Standard 4. Openness
Testing has traditionally been quite a secretive process, in that test questions and answers were carefully guarded, and criteria for judging performance were generally set behind the scenes by unidentified authorities. By contrast, many today believe that students are best served by open and dynamic assessment—assessment where expectations and scoring procedures are openly discussed and jointly negotiated.
Students need to know what the teachers expect from them, how their work will be scored and graded, what a ‘good explanation’ looks like, etcetera. Teachers should have examples of all the different tests that are possible or to be expected, with scoring rubrics and possible student work. They need to know why these tests are given, and what will be done with the results. Again tradition and existing practice have done much damage. Secrecy was a key issue when testing—secrecy as to the questions being asked, how the questions would be chosen, how the results would be scored, what the scores mean, and how the results would be used (Wiggins, 1993). According to Schwarz (1992), standardized tests can be given on a wide scale only if secrecy can be maintained because this testing technology requires a very large number of questions that are expensive and difficult to generate. Yet according to Schwarz, this is an undesirable situation. He proposes new approaches to the filing, indexing, and retrieving of previously used problems. Publicly available, richly indexed databases of problems and projects provide opportunity for scrutiny, discussion, and debate about the quality and correctness of questions and answers. It seems that we have a long way to go, but openness and clarity are prerequisites for any proper classroom assessment system.
Standard 5. Inferences
Changes in assessment have resulted in new ways of thinking about reliability and validity as they apply to mathematics assessment. For example, when assessment is embedded within instruction, it becomes unreasonable to expect a standard notion of reliability to apply (that a student’s achievement on similar tasks at different points in time should be similar) because it is actually expected that students will learn throughout the assessment. Similarly, new forms of assessment prompt a re-examination of traditional notions of validity. Many argue that it is more appropriate to judge validity by examining the inferences made from an assessment than to view it as an inherent characteristic of the assessment itself. Nevertheless, it is difficult to know how new types of assessment (e.g., student projects or portfolios) can be used for decision making without either collapsing them into a single score (thereby losing all of their conceptual richness) or leaving them in their raw, unsimplified, and difficult-to-interpret form.
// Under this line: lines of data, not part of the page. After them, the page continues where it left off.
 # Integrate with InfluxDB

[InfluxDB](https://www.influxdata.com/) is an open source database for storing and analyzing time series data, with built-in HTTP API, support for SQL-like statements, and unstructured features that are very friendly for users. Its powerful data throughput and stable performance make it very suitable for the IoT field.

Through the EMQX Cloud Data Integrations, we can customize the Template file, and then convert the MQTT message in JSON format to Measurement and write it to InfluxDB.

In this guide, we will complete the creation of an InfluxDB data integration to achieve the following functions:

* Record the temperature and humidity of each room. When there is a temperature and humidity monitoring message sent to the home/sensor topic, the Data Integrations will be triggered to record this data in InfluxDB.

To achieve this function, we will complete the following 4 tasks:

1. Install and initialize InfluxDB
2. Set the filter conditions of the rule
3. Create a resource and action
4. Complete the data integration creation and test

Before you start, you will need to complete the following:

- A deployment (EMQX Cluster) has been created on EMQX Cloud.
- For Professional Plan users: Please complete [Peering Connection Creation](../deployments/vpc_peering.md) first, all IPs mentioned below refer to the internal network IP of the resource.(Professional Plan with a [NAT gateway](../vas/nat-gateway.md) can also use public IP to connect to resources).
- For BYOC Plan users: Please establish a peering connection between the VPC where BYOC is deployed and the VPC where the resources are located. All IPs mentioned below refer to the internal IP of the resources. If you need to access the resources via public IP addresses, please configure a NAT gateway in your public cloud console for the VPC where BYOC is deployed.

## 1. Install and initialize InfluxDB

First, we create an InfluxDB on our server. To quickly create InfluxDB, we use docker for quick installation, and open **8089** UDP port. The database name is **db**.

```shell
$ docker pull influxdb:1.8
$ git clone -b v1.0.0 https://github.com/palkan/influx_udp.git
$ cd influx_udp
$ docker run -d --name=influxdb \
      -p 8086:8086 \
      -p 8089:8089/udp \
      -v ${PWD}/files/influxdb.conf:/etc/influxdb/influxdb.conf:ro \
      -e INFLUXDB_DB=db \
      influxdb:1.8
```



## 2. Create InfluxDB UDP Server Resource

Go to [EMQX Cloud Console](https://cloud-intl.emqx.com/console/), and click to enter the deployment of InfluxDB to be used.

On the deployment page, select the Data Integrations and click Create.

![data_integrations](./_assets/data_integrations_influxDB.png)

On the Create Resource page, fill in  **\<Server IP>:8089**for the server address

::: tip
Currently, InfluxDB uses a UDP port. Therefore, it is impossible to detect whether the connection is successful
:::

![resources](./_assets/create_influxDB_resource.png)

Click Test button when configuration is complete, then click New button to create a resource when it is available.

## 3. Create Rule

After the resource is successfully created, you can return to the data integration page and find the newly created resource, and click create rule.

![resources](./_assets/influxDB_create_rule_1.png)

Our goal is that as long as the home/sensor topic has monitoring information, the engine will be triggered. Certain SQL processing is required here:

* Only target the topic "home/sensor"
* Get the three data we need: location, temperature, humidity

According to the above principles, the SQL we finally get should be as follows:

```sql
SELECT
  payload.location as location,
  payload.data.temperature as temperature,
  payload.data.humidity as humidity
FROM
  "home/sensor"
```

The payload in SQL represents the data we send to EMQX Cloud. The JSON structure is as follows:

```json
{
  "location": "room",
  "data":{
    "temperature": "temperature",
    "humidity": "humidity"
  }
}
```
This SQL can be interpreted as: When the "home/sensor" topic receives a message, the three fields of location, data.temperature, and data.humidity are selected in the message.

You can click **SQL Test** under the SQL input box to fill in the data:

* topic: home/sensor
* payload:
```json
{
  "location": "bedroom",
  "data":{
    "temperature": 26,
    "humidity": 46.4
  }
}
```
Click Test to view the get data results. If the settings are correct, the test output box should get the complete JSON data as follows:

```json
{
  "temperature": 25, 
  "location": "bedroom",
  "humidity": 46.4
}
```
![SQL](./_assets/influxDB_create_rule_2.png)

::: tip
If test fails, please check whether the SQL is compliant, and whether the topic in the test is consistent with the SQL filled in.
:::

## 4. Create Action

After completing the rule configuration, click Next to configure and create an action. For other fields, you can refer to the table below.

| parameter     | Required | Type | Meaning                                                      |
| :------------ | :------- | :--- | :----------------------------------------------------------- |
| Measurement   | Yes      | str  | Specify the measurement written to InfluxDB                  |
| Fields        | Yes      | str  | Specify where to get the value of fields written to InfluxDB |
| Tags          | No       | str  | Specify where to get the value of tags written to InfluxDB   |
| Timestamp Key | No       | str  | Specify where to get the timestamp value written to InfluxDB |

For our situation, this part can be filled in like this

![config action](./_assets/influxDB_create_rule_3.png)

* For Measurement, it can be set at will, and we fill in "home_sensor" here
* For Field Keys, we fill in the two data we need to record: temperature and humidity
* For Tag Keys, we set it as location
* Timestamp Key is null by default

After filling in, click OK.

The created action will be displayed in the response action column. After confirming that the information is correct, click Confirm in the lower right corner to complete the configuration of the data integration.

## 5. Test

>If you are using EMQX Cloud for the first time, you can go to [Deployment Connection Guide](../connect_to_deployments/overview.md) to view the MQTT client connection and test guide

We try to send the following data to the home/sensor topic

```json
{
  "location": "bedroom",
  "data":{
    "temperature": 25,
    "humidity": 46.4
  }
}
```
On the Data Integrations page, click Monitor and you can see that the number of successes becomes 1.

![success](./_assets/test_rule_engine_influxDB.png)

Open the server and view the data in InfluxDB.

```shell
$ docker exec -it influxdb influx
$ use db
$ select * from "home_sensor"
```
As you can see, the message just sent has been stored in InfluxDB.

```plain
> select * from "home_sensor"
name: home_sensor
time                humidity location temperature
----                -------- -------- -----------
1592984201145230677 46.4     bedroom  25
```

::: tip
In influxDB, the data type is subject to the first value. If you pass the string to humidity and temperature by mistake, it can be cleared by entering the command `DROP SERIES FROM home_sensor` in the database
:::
Reliability and validity are concepts from an era when psychometricians made the rules. These terms have taken on a specific and narrow meaning, have caused much damage to the students and society, and more specifically have skewed the perception of what constitutes good school mathematics. More important, especially in classroom assessment, is authenticity of the tasks (i.e., performance faithful to criterion situations). “Authentic” means that the problems are “worthy” and relate to the real world, are non-routine, have “construction” possibilities for students, relate to clear criteria, ask for explanations of strategies, and offer possibilities to discuss grading.